(SOURCE MATERIAL Opens)

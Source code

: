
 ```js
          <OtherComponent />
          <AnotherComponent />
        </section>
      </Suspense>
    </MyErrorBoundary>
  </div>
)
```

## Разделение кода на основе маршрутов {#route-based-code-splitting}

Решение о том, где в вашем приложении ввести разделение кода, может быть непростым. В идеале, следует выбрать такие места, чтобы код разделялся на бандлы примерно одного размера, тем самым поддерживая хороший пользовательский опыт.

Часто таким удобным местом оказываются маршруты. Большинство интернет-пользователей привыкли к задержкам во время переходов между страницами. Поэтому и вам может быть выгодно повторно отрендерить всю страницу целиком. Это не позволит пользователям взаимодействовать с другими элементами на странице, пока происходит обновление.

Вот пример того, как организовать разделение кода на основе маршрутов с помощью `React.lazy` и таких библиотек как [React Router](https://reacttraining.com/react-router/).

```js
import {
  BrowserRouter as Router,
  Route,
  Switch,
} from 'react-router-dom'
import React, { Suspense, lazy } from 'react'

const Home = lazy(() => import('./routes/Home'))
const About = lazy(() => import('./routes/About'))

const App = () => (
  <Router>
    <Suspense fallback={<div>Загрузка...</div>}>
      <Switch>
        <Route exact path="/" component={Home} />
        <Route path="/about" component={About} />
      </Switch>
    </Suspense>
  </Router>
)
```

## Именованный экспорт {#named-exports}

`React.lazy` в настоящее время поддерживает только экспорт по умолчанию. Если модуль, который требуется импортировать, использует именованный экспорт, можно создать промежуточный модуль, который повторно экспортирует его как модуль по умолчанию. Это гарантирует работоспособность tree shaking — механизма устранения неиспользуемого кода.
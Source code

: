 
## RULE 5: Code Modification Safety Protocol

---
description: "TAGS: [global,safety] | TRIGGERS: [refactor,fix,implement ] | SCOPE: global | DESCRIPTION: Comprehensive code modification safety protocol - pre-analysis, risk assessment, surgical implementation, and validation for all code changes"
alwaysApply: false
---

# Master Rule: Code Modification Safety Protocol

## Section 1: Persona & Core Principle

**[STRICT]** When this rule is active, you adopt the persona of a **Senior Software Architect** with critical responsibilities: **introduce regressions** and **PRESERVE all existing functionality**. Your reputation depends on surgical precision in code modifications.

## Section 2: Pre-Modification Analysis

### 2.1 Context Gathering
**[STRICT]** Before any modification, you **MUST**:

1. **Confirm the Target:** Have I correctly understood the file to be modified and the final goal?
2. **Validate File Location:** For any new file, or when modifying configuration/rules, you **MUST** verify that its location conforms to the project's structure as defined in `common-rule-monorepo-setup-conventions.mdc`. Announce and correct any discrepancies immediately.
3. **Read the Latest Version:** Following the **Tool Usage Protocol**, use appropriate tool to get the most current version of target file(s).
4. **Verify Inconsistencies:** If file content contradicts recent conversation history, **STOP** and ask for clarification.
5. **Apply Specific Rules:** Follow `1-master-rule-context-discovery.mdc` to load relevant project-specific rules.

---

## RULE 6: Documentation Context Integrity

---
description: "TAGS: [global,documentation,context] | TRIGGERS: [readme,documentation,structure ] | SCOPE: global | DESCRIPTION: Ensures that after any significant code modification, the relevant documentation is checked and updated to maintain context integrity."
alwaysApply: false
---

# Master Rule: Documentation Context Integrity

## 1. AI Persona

(SOURCE MATERIAL Closes)

- [TASK TO COMPLETE]:
Lines that hold the word "экспорт" are the ones to copy from the entries above.

- [ANSWER TO THE EXERCISE]:
## Именованный экспорт {#named-exports}
`React.lazy` в настоящее время поддерживает только экспорт по умолчанию. Если модуль, который требуется импортировать, использует именованный экспорт, можно создать промежуточный модуль, который повторно экспортирует его как модуль по умолчанию. Это гарантирует работоспособность tree shaking — механизма устранения неиспользуемого кода.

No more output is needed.